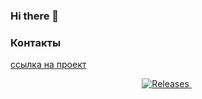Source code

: ### Hi there 👋

### Контакты
[ссылка на проект](https://docs.google.com/spreadsheets/d/1cYhj99MNjyoP1yvqb21XmrqwTQ1HDJ2tHha0ljSbL70/edit#gid=1504646163)

<p align="center">
  <a href="[https://github.com/[user]](https://docs.google.com/spreadsheets/d/1cYhj99MNjyoP1yvqb21XmrqwTQ1HDJ2tHha0ljSbL70/edit#gid=1504646163)/[repository]/releases/">
    <img alt="Releases" src="https://img.shields.io/github/v/release/[user]/[repository]?label=release&logo=DocuSign&logoColor=%23fff&style=for-the-badge" />
  </a>
  <a href=""><img alt="" src="" /></a>
  <a href=""><img alt="" src="" /></a>
</p>
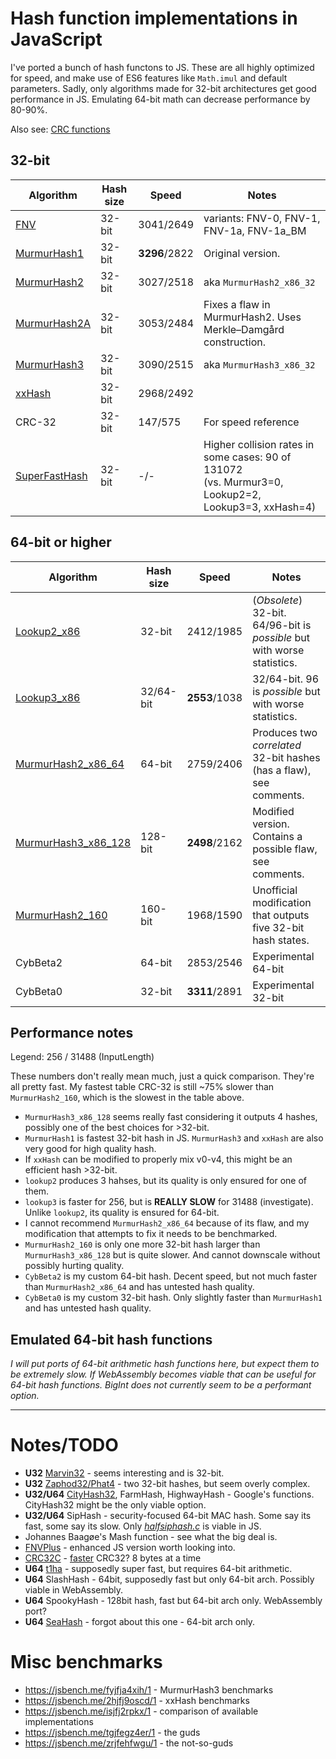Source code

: # Hash function implementations in JavaScript

I've ported a bunch of hash functons to JS. These are all highly optimized for speed, and make use of ES6 features like `Math.imul` and default parameters. Sadly, only algorithms made for 32-bit architectures get good performance in JS. Emulating 64-bit math can decrease performance by 80-90%.

Also see: [CRC functions](CRC.md)

## 32-bit
| Algorithm | Hash size | Speed | Notes |
| --------- | --------- | ----- | ----- |
| [FNV](FNV.js) | 32-bit  | 3041/2649  | variants: FNV-0, FNV-1, FNV-1a, FNV-1a_BM |
| [MurmurHash1](murmurhash1.js) | 32-bit | **3296**/2822 | Original version. |
| [MurmurHash2](murmurhash2.js) | 32-bit | 3027/2518 | aka `MurmurHash2_x86_32` |
| [MurmurHash2A](murmurhash2a.js) | 32-bit | 3053/2484 | Fixes a flaw in MurmurHash2. Uses Merkle–Damgård construction. |
| [MurmurHash3](murmurhash3.js) | 32-bit | 3090/2515 | aka `MurmurHash3_x86_32` |
| [xxHash](xxhash_32.js) | 32-bit | 2968/2492 | |
| CRC-32 | 32-bit | 147/575 | For speed reference |
| [SuperFastHash](superfasthash.js) | 32-bit | -/- | Higher collision rates in some cases: 90 of 131072<br> (vs. Murmur3=0, Lookup2=2, Lookup3=3, xxHash=4) |

## 64-bit or higher

| Algorithm | Hash size | Speed | Notes |
| --------- | --------- | ----- | ----- |
| [Lookup2_x86](lookup2.js) | 32-bit | 2412/1985 | (_Obsolete_) 32-bit. 64/96-bit is _possible_ but with worse statistics. |
| [Lookup3_x86](lookup3.js) | 32/64-bit | **2553**/1038 | 32/64-bit. 96 is _possible_ but with worse statistics. |
| [MurmurHash2_x86_64](murmurhash2_64b.js) | 64-bit | 2759/2406 | Produces two _correlated_ 32-bit hashes (has a flaw), see comments. |
| [MurmurHash3_x86_128](murmurhash3_128.js) | 128-bit | **2498**/2162 | Modified version. Contains a possible flaw, see comments. |
| [MurmurHash2_160](murmurhash2_160.js) | 160-bit | 1968/1590 | Unofficial modification that outputs five 32-bit hash states. |
| CybBeta2 | 64-bit | 2853/2546 | Experimental 64-bit |
| CybBeta0 | 32-bit | **3311**/2891 | Experimental 32-bit |

## Performance notes

Legend: 256 / 31488 (InputLength)

These numbers don't really mean much, just a quick comparison. They're all pretty fast. My fastest table CRC-32 is still ~75% slower than `MurmurHash2_160`, which is the slowest in the table above.

* `MurmurHash3_x86_128` seems really fast considering it outputs 4 hashes, possibly one of the best choices for >32-bit.
* `MurmurHash1` is fastest 32-bit hash in JS. `MurmurHash3` and `xxHash` are also very good for high quality hash.
* If `xxHash` can be modified to properly mix v0-v4, this might be an efficient hash >32-bit. 
* `lookup2` produces 3 hahses, but its quality is only ensured for one of them.
* `lookup3` is faster for 256, but is **REALLY SLOW** for 31488 (investigate). Unlike `lookup2`, its quality is ensured for 64-bit.
* I cannot recommend `MurmurHash2_x86_64` because of its flaw, and my modification that attempts to fix it needs to be benchmarked.
* `MurmurHash2_160` is only one more 32-bit hash larger than `MurmurHash3_x86_128` but is quite slower. And cannot downscale without possibly hurting quality.
* `CybBeta2` is my custom 64-bit hash. Decent speed, but not much faster than `MurmurHash2_x86_64` and has untested hash quality.
* `CybBeta0` is my custom 32-bit hash. Only slightly faster than `MurmurHash1` and has untested hash quality.

## Emulated 64-bit hash functions

_I will put ports of 64-bit arithmetic hash functions here, but expect them to be extremely slow._
_If WebAssembly becomes viable that can be useful for 64-bit hash functions._
_BigInt does not currently seem to be a performant option._

****

# Notes/TODO
* **U32** [Marvin32](https://github.com/floodyberry/Marvin32/blob/master/Marvin32.c) - seems interesting and is 32-bit.
* **U32** [Zaphod32/Phat4](https://github.com/demerphq/BeagleHash) - two 32-bit hashes, but seem overly complex.
* **U32/U64** [CityHash32](https://github.com/google/cityhash/blob/master/src/city.cc#L189), FarmHash, HighwayHash - Google's functions. CityHash32 might be the only viable option.
* **U32/U64** SipHash - security-focused 64-bit MAC hash. Some say its fast, some say its slow. Only _[halfsiphash.c](https://github.com/veorq/SipHash/blob/master/halfsiphash.c)_ is viable in JS.
* Johannes Baagøe's Mash function - see what the big deal is.
* [FNVPlus](https://github.com/tjwebb/fnv-plus) - enhanced JS version worth looking into. 
* [CRC32C](http://www.evanjones.ca/crc32c.html) - [faster](https://stackoverflow.com/questions/17645167/implementing-sse-4-2s-crc32c-in-software/17646775) CRC32? 8 bytes at a time
* **U64** [t1ha](https://github.com/leo-yuriev/t1ha) - supposedly super fast, but requires 64-bit arithmetic.
* **U64** SlashHash - 64bit, supposedly fast but only 64-bit arch. Possibly viable in WebAssembly.
* **U64** SpookyHash - 128bit hash, fast but 64-bit arch only. WebAssembly port?
* **U64** [SeaHash](https://github.com/jroivas/seahash) - forgot about this one - 64-bit arch only.

# Misc benchmarks
*  https://jsbench.me/fyjfja4xih/1 - MurmurHash3 benchmarks
*  https://jsbench.me/2hjfj9oscd/1 - xxHash benchmarks
*  https://jsbench.me/isjfj2rpkx/1 - comparison of available implementations
*  https://jsbench.me/tgjfegz4er/1 - the guds
*  https://jsbench.me/zrjfehfwgu/1 - the not-so-guds
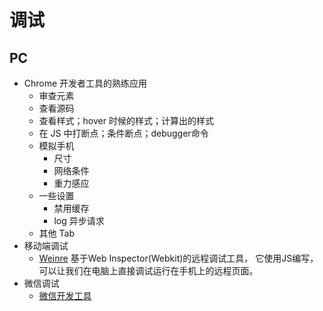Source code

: # 调试
## PC
* Chrome 开发者工具的熟练应用
  * 审查元素
  * 查看源码
  * 查看样式；hover 时候的样式；计算出的样式
  * 在 JS 中打断点；条件断点；debugger命令
  * 模拟手机
    * 尺寸
    * 网络条件
    * 重力感应
  * 一些设置
    * 禁用缓存
    * log 异步请求
  * 其他 Tab
* 移动端调试
  * [Weinre](https://github.com/nupthale/weinre) 基于Web Inspector(Webkit)的远程调试工具， 它使用JS编写， 可以让我们在电脑上直接调试运行在手机上的远程页面。
* 微信调试
  * [微信开发工具](https://mp.weixin.qq.com/wiki/10/e5f772f4521da17fa0d7304f68b97d7e.html)
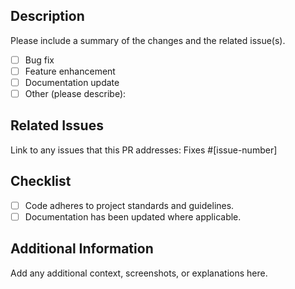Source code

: ## Description

Please include a summary of the changes and the related issue(s).
- [ ] Bug fix
- [ ] Feature enhancement
- [ ] Documentation update
- [ ] Other (please describe):

## Related Issues

Link to any issues that this PR addresses:
Fixes #[issue-number]

## Checklist

- [ ] Code adheres to project standards and guidelines.
- [ ] Documentation has been updated where applicable.

## Additional Information

Add any additional context, screenshots, or explanations here.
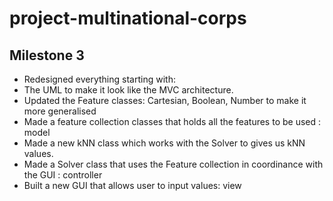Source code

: # project-multinational-corps

Milestone 3
----------------------------------------------------------------------------------------------------------

- Redesigned everything starting with:
- The UML to make it look like the MVC architecture.
- Updated the Feature classes: Cartesian, Boolean, Number to make it more generalised
- Made a feature collection classes that holds all the features to be used : model
- Made a new kNN class which works with the Solver to gives us kNN values.
- Made a Solver class that uses the Feature collection in coordinance with the GUI : controller
- Built a new GUI that allows user to input values: view
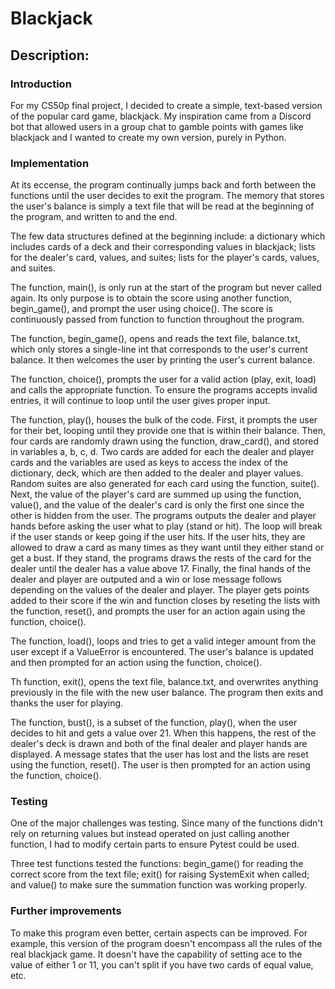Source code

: # __Blackjack__
## Description:
### Introduction
For my CS50p final project, I decided to create a simple, text-based version
of the popular card game, blackjack. My inspiration came from a Discord bot that
allowed users in a group chat to gamble points with games like blackjack and I
wanted to create my own version, purely in Python.

### Implementation
At its eccense, the program continually jumps back and forth between the functions
until the user decides to exit the program. The memory that stores the user's
balance is simply a text file that will be read at the beginning of the program,
and written to and the end.

The few data structures defined at the beginning include: a dictionary which includes
cards of a deck and their corresponding values in blackjack; lists for the dealer's
card, values, and suites; lists for the player's cards, values, and suites.

The function, main(), is only run at the start of the program but never called again.
Its only purpose is to obtain the score using another function, begin_game(), and
prompt the user using choice(). The score is continuously passed from function to
function throughout the program.

The function, begin_game(), opens and reads the text file, balance.txt, which only
stores a single-line int that corresponds to the user's current balance. It then
welcomes the user by printing the user's current balance.

The function, choice(), prompts the user for a valid action (play, exit, load) and
calls the appropriate function. To ensure the programs accepts invalid entries, it
will continue to loop until the user gives proper input.

The function, play(), houses the bulk of the code. First, it prompts the user for
their bet, looping until they provide one that is within their balance. Then, four
cards are randomly drawn using the function, draw_card(), and stored in variables
a, b, c, d. Two cards are added for each the dealer and player cards and the variables
are used as keys to access the index of the dictionary, deck, which are then added
to the dealer and player values. Random suites are also generated for each card using
the function, suite(). Next, the value of the player's card are summed up using the
function, value(), and the value of the dealer's card is only the first one since
the other is hidden from the user. The programs outputs the dealer and player hands
before asking the user what to play (stand or hit). The loop will break if the user
stands or keep going if the user hits. If the user hits, they are allowed to draw a
card as many times as they want until they either stand or get a bust. If they stand,
the programs draws the rests of the card for the dealer until the dealer has a value
above 17. Finally, the final hands of the dealer and player are outputed and a win
or lose message follows depending on the values of the dealer and player. The player
gets points added to their score if the win and function closes by reseting the lists
with the function, reset(), and prompts the user for an action again using the
function, choice().

The function, load(), loops and tries to get a valid integer amount from the user
except if a ValueError is encountered. The user's balance is updated and then prompted
for an action using the function, choice().

Th function, exit(), opens the text file, balance.txt, and overwrites anything
previously in the file with the new user balance. The program then exits and thanks
the user for playing.

The function, bust(), is a subset of the function, play(), when the user decides to
hit and gets a value over 21. When this happens, the rest of the dealer's deck is
drawn and both of the final dealer and player hands are displayed. A message states
that the user has lost and the lists are reset using the function, reset(). The user
is then prompted for an action using the function, choice().

### Testing
One of the major challenges was testing. Since many of the functions didn't rely on
returning values but instead operated on just calling another function, I had to
modify certain parts to ensure Pytest could be used.

Three test functions tested the functions: begin_game() for reading the correct score
from the text file; exit() for raising SystemExit when called; and value() to make sure
the summation function was working properly.

### Further improvements
To make this program even better, certain aspects can be improved. For example, this
version of the program doesn't encompass all the rules of the real blackjack game. It
doesn't have the capability of setting ace to the value of either 1 or 11, you can't
split if you have two cards of equal value, etc.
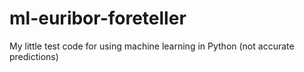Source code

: # ml-euribor-foreteller
My little test code for using machine learning in Python (not accurate predictions)
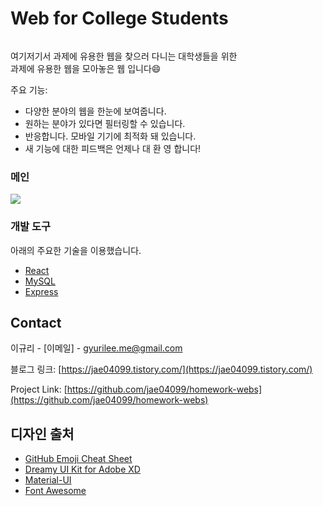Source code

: ﻿# Web for College Students
![]()

<!-- [![Product Name Screen Shot][product-screenshot]](https://example.com) -->

여기저기서 과제에 유용한 웹을 찾으러 다니는 대학생들을 위한<br/>과제에 유용한 웹을 모아놓은 웹 입니다:smile:

주요 기능:
* 다양한 분야의 웹을 한눈에 보여줍니다.
* 원하는 분야가 있다면 필터링할 수 있습니다.
* 반응합니다. 모바일 기기에 최적화 돼 있습니다.
* 새 기능에 대한 피드백은 언제나 대 환 영 합니다!

### 메인
![](color-picker-main.jpg)



### 개발 도구

아래의 주요한 기술을 이용했습니다.
* [React](https://ko.reactjs.org/)
* [MySQL](https://www.mysql.com/)
* [Express](https://expressjs.com/ko/)


<!-- CONTACT -->
## Contact

이규리 - [이메일] - gyurilee.me@gmail.com

블로그 링크: [https://jae04099.tistory.com/](https://jae04099.tistory.com/)

Project Link: [https://github.com/jae04099/homework-webs](https://github.com/jae04099/homework-webs)



<!-- ACKNOWLEDGEMENTS -->
## 디자인 출처
* [GitHub Emoji Cheat Sheet](https://www.webpagefx.com/tools/emoji-cheat-sheet)
* [Dreamy UI Kit for Adobe XD](https://www.behance.net/gallery/37143047/Dreamy-UI-Kit-for-Adobe-XD)
* [Material-UI](https://material-ui.com/getting-started/installation/)
* [Font Awesome](https://fontawesome.com)





<!-- MARKDOWN LINKS & IMAGES -->
<!-- https://www.markdownguide.org/basic-syntax/#reference-style-links -->
<!-- [contributors-shield]: https://img.shields.io/github/contributors/othneildrew/Best-README-Template.svg?style=for-the-badge
[contributors-url]: https://github.com/othneildrew/Best-README-Template/graphs/contributors
[forks-shield]: https://img.shields.io/github/forks/othneildrew/Best-README-Template.svg?style=for-the-badge
[forks-url]: https://github.com/othneildrew/Best-README-Template/network/members
[stars-shield]: https://img.shields.io/github/stars/othneildrew/Best-README-Template.svg?style=for-the-badge
[stars-url]: https://github.com/othneildrew/Best-README-Template/stargazers
[issues-shield]: https://img.shields.io/github/issues/othneildrew/Best-README-Template.svg?style=for-the-badge
[issues-url]: https://github.com/othneildrew/Best-README-Template/issues
[license-shield]: https://img.shields.io/github/license/othneildrew/Best-README-Template.svg?style=for-the-badge
[license-url]: https://github.com/othneildrew/Best-README-Template/blob/master/LICENSE.txt
[linkedin-shield]: https://img.shields.io/badge/-LinkedIn-black.svg?style=for-the-badge&logo=linkedin&colorB=555
[linkedin-url]: https://linkedin.com/in/othneildrew
[product-screenshot]: images/screenshot.png -->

* [Task requirements]:
Out of the preceding entries, pull each line that contains the word "prompted".

* [The completed task]:
except if a ValueError is encountered. The user's balance is updated and then prompted
is then prompted for an action using the function, choice().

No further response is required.